* [Work to complete] The data below should be retyped exactly, with the pictures left out.

[Saved entries]
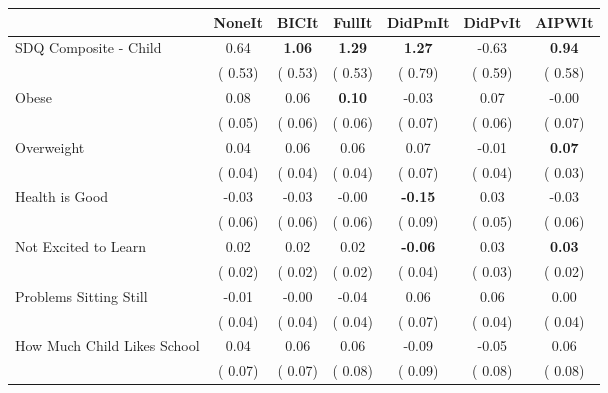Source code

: \begin{tabular}{l c c c c c c}
\toprule
 & NoneIt & BICIt & FullIt & DidPmIt & DidPvIt & AIPWIt \\
\midrule
SDQ Composite - Child &      0.64 & \textbf{      1.06 } & \textbf{      1.29 } & \textbf{      1.27 } &     -0.63 & \textbf{     0.94} \\
& (     0.53) & (     0.53) & (     0.53) & (     0.79) & (     0.59) & (     0.58) \\
Obese &      0.08 &      0.06 & \textbf{      0.10 } &     -0.03 &      0.07 &     -0.00 \\
& (     0.05) & (     0.06) & (     0.06) & (     0.07) & (     0.06) & (     0.07) \\
Overweight &      0.04 &      0.06 &      0.06 &      0.07 &     -0.01 & \textbf{     0.07} \\
& (     0.04) & (     0.04) & (     0.04) & (     0.07) & (     0.04) & (     0.03) \\
Health is Good &     -0.03 &     -0.03 &     -0.00 & \textbf{     -0.15 } &      0.03 &     -0.03 \\
& (     0.06) & (     0.06) & (     0.06) & (     0.09) & (     0.05) & (     0.06) \\
Not Excited to Learn &      0.02 &      0.02 &      0.02 & \textbf{     -0.06 } &      0.03 & \textbf{     0.03} \\
& (     0.02) & (     0.02) & (     0.02) & (     0.04) & (     0.03) & (     0.02) \\
Problems Sitting Still &     -0.01 &     -0.00 &     -0.04 &      0.06 &      0.06 &      0.00 \\
& (     0.04) & (     0.04) & (     0.04) & (     0.07) & (     0.04) & (     0.04) \\
How Much Child Likes School &      0.04 &      0.06 &      0.06 &     -0.09 &     -0.05 &      0.06 \\
& (     0.07) & (     0.07) & (     0.08) & (     0.09) & (     0.08) & (     0.08) \\
\bottomrule
\end{tabular}
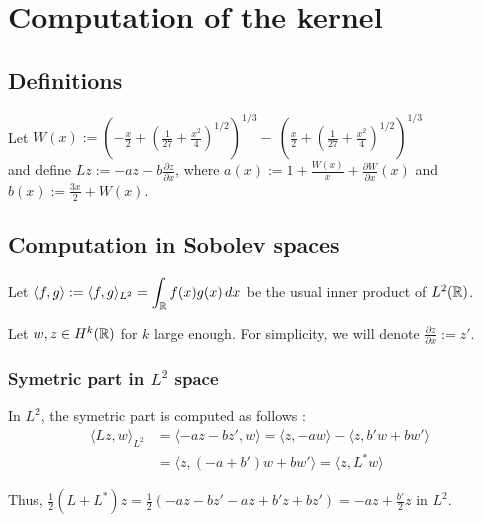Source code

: \documentclass[11pt,a4paper]{article}
\begin{document}
\newpage
\appendix

\section{Computation of the kernel}

\subsection{Definitions}

Let $W(x) := \left( -\frac{x}{2} + \left( \frac{1}{27} + \frac{x^2}{4} \right)^{1/2} \right)^{1/3} -\  \left( \frac{x}{2} + \left( \frac{1}{27} + \frac{x^2}{4} \right)^{1/2} \right)^{1/3}$ \\


and define $Lz := -az - b\frac{\partial z}{\partial x} $, where $a(x):= 1+\frac{W(x)}{x}+\frac{\partial W}{\partial x} (x)$ and $b(x):= \frac{3x}{2} + W(x)$.

\subsection{Computation in Sobolev spaces}

Let $\langle f, g \rangle := \langle f, g \rangle_{L^2} = \displaystyle \int_\mathbb R  f(x)g(x)\,dx$ be the usual inner product of $L^2(\mathbb R)$.

Let $w,z \in H^k(\mathbb R)$ for $k$ large enough. For simplicity, we will denote $\frac{\partial z}{\partial x} := z'$.

\subsubsection{Symetric part in $L^2$ space}
In $L^2$, the symetric part is computed as follows :
\begin{align*}
  \langle Lz, w \rangle_{L^2}  &=   \langle -az - bz', w \rangle =  \langle z, -aw \rangle  -   \langle z, b'w+bw' \rangle    \\
                  &= \langle z, (-a+b')w + bw' \rangle = \langle z, L^*w \rangle
\end{align*}

Thus, $\frac{1}{2}(L+L^*)z = \frac{1}{2}(-az-bz' -az +b'z+bz') \displaystyle =-az+\frac{b'}{2}z$ in $L^2$.
\end{document}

* [Exercise solution]
Source code

: \begin{tabular}{l c c c c c c}
\toprule
 & NoneIt & BICIt & FullIt & DidPmIt & DidPvIt & AIPWIt \\
\midrule
SDQ Composite - Child &      0.64 & \textbf{      1.06 } & \textbf{      1.29 } & \textbf{      1.27 } &     -0.63 & \textbf{     0.94} \\
& (     0.53) & (     0.53) & (     0.53) & (     0.79) & (     0.59) & (     0.58) \\
Obese &      0.08 &      0.06 & \textbf{      0.10 } &     -0.03 &      0.07 &     -0.00 \\
& (     0.05) & (     0.06) & (     0.06) & (     0.07) & (     0.06) & (     0.07) \\
Overweight &      0.04 &      0.06 &      0.06 &      0.07 &     -0.01 & \textbf{     0.07} \\
& (     0.04) & (     0.04) & (     0.04) & (     0.07) & (     0.04) & (     0.03) \\
Health is Good &     -0.03 &     -0.03 &     -0.00 & \textbf{     -0.15 } &      0.03 &     -0.03 \\
& (     0.06) & (     0.06) & (     0.06) & (     0.09) & (     0.05) & (     0.06) \\
Not Excited to Learn &      0.02 &      0.02 &      0.02 & \textbf{     -0.06 } &      0.03 & \textbf{     0.03} \\
& (     0.02) & (     0.02) & (     0.02) & (     0.04) & (     0.03) & (     0.02) \\
Problems Sitting Still &     -0.01 &     -0.00 &     -0.04 &      0.06 &      0.06 &      0.00 \\
& (     0.04) & (     0.04) & (     0.04) & (     0.07) & (     0.04) & (     0.04) \\
How Much Child Likes School &      0.04 &      0.06 &      0.06 &     -0.09 &     -0.05 &      0.06 \\
& (     0.07) & (     0.07) & (     0.08) & (     0.09) & (     0.08) & (     0.08) \\
\bottomrule
\end{tabular}
Source code

: \documentclass[11pt,a4paper]{article}
\begin{document}
\newpage
\appendix

\section{Computation of the kernel}

\subsection{Definitions}

Let $W(x) := \left( -\frac{x}{2} + \left( \frac{1}{27} + \frac{x^2}{4} \right)^{1/2} \right)^{1/3} -\  \left( \frac{x}{2} + \left( \frac{1}{27} + \frac{x^2}{4} \right)^{1/2} \right)^{1/3}$ \\


and define $Lz := -az - b\frac{\partial z}{\partial x} $, where $a(x):= 1+\frac{W(x)}{x}+\frac{\partial W}{\partial x} (x)$ and $b(x):= \frac{3x}{2} + W(x)$.

\subsection{Computation in Sobolev spaces}

Let $\langle f, g \rangle := \langle f, g \rangle_{L^2} = \displaystyle \int_\mathbb R  f(x)g(x)\,dx$ be the usual inner product of $L^2(\mathbb R)$.

Let $w,z \in H^k(\mathbb R)$ for $k$ large enough. For simplicity, we will denote $\frac{\partial z}{\partial x} := z'$.

\subsubsection{Symetric part in $L^2$ space}
In $L^2$, the symetric part is computed as follows :
\begin{align*}
  \langle Lz, w \rangle_{L^2}  &=   \langle -az - bz', w \rangle =  \langle z, -aw \rangle  -   \langle z, b'w+bw' \rangle    \\
                  &= \langle z, (-a+b')w + bw' \rangle = \langle z, L^*w \rangle
\end{align*}

Thus, $\frac{1}{2}(L+L^*)z = \frac{1}{2}(-az-bz' -az +b'z+bz') \displaystyle =-az+\frac{b'}{2}z$ in $L^2$.
\end{document}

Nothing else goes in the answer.